After one of the more remarkable playoff runs in recent memory, the Miami Heat have reached the finals, where Lebron and the mighty Lakers await them. While taking the Heat to win this series has become a sexy underdog pick, I really don’t see it happening. For me, the Heat’s biggest weakness is LA’s exact strength: lack of size on the interior.
Miami was able to use their zone to completely take the Celtics out of their game in the conference finals, but I don’t see that working against the Lakers for two reasons. First, Anthony Davis. The easiest way to beat a zone is by having your big flash towards the middle and be ready to either knock down a 14-footer or find open guys in the gaps of the zone and kick it to them. Davis is totally equipped to do either of those, and I think aside from Nikola Jokić, is the best player in the league to do the thing I just described. Second, while the Lakers are not a great perimeter shooting team, they’re a smarter team than the Celtics and won’t get flustered by the zone, especially since they’ll be expecting it. Lebron and Rondo are excellent at probing through defenses, taking their time, and finding cutters—exactly what you need to beat a zone.

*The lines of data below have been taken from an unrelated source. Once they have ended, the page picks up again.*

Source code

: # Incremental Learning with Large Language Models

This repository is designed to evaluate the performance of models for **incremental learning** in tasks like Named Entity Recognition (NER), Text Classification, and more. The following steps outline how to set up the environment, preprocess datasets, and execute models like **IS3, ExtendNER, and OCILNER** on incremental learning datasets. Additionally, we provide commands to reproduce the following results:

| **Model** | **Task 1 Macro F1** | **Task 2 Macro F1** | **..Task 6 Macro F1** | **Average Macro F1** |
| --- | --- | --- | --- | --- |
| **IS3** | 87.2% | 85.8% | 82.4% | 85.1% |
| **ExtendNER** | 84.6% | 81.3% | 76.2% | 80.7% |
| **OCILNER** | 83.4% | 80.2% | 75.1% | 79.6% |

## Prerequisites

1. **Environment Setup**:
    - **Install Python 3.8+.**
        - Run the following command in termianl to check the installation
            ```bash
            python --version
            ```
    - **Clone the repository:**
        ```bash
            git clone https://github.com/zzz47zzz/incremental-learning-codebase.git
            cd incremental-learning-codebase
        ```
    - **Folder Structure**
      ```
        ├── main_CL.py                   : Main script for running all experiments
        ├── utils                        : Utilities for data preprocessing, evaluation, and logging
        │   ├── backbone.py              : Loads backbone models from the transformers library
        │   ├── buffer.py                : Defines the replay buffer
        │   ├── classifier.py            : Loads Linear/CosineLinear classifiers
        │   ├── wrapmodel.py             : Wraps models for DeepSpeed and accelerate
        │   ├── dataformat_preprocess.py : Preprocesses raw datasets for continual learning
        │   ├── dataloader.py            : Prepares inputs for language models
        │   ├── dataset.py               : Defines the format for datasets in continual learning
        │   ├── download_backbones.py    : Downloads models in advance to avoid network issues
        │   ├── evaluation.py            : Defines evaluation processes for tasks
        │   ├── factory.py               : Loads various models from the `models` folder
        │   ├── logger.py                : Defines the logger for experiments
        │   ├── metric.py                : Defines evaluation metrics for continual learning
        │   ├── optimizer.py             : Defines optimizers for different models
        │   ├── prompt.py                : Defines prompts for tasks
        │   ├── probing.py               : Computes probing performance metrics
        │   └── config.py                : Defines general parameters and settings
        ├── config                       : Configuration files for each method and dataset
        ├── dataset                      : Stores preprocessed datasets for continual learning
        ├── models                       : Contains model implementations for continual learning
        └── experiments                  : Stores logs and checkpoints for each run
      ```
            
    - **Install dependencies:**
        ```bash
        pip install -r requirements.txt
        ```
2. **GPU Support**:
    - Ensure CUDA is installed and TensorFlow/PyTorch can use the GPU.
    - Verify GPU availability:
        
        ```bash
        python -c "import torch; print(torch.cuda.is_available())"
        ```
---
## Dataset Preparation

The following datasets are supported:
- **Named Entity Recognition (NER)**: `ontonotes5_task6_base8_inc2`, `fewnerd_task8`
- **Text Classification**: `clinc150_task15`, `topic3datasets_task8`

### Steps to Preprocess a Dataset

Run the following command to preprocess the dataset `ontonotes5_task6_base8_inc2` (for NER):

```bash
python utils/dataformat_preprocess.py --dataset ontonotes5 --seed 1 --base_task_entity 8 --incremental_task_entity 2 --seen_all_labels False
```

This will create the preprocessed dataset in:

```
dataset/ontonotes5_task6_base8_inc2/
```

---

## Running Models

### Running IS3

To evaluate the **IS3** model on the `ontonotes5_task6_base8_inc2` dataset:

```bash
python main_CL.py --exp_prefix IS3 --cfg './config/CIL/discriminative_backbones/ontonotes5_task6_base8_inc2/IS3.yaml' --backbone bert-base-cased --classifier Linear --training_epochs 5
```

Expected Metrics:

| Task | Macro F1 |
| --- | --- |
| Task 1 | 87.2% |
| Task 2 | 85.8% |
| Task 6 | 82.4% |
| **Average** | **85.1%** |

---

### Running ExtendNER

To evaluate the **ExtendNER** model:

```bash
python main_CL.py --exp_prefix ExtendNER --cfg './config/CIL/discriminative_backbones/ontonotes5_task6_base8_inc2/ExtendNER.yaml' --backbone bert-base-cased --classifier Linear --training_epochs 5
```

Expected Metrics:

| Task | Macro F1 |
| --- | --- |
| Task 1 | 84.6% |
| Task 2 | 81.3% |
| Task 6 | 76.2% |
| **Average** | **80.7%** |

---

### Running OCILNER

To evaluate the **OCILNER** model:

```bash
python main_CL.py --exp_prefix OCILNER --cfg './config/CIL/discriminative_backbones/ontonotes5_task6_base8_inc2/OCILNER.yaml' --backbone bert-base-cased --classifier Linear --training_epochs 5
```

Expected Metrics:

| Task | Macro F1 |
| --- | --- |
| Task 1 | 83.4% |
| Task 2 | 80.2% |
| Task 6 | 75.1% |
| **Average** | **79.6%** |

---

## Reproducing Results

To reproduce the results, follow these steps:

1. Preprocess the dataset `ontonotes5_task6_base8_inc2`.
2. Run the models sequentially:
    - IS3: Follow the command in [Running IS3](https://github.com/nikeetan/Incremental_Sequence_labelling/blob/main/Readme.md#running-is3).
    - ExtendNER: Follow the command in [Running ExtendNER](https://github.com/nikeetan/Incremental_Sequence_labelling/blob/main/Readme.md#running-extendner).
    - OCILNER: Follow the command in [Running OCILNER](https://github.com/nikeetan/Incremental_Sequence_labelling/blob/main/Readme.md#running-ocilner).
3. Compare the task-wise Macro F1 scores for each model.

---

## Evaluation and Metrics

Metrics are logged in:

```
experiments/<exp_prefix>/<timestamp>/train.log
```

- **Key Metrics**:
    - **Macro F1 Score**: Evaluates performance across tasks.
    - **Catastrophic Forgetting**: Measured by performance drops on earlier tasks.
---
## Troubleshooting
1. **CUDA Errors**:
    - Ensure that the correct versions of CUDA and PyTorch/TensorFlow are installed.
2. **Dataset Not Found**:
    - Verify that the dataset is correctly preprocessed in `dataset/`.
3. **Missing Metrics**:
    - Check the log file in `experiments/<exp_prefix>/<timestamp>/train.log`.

The Lakers as a team are full of great cutters who are very active off-ball, and that should serve them well here.
So if the zone won’t work especially well against the Lakers and Miami is forced to revert to man, aside from Bam, who the hell guards AD? The Heat have gone small essentially for the entire playoffs, and Bam is the only big who plays meaningful minutes. That’s served them well on the perimeter, as they’re super switchable and everyone out there plays hard and tough, but there is no one in the rotation beyond Bam who has the size to check Davis. The Lakers, by contrast, have Davis, Dwight Howard, Lebron, and Javale to throw at Bam and show him different looks. The combination of the offensive load Miami need Bam to carry, along with the pressing need for him to avoid fouls on the other end while guarding one of the 7 best players in the league is a lot for a third-year player to take on. For Miami to win this series, I think Bam has to essentially be the best player on the floor on both ends. He’s a terrific young player, but that’s asking too much from him.
Miami does shoot the ball the better than Lakers, and by a wide margin. But if there is a team in the league cut out to defend against the perimeter barrage Miami brings, it’s LA. They are an elite defensive team, both in terms of perimeter defending personnel (Caruso, KCP, Danny Green, Lebron), but also team defense, playing passing lanes, and rotation. AD and Dwight are cut out to bang bodies with Bam and track him on screen and rolls, and I also really like the matchup of Lebron taking on Jimmy in crunch time for the Lakers. Lastly, it was only a matter of time before Jae Crowder regressed back to his averages and became a pedestrian 3-point shooter after going berserk against Milwaukee, and that happened against the Celtics, where he shot 12/47 from deep for the series.
Lastly, much has been made (deservingly so) of Miami’s depth and “greater than the sum of their parts” mentality. While this is certainly valuable, it’s not as valuable as legitimate superstar power at the top. Teams typically run with 7 or 8 man rotations in the finals, and while having reliable contributors off the bench is obviously beneficial, that’s the type of factor that swings a close series, not outweighs a severe talent gap. By my count, in the last 10 years, there have been two finals won by the team who did not have the best performer in the series (2015 Warriors, and 2014 Spurs), and in one of those instances (2015), the talent disparity between teams from top to bottom was enormous. In the NBA, the team with the clear two best players on the floor wins with infrequent exception. Jimmy Butler and Bam Adebayo are terrific basketball players, but they are also unequivocally a far cry from Lebron James and Anthony Davis. In the finals, you need legitimate superstars who can get you crunch time buckets no questions asked. I think the toughness and coaching can only get Miami so far when facing a team with two of those stars. This won’t be a cakewalk for the Lakers, for Miami is simply too tough and well coached to ever roll over. But I also think this will be a short series, defined by the stratospheric talent of LA’s two megastars. Lakers in 5.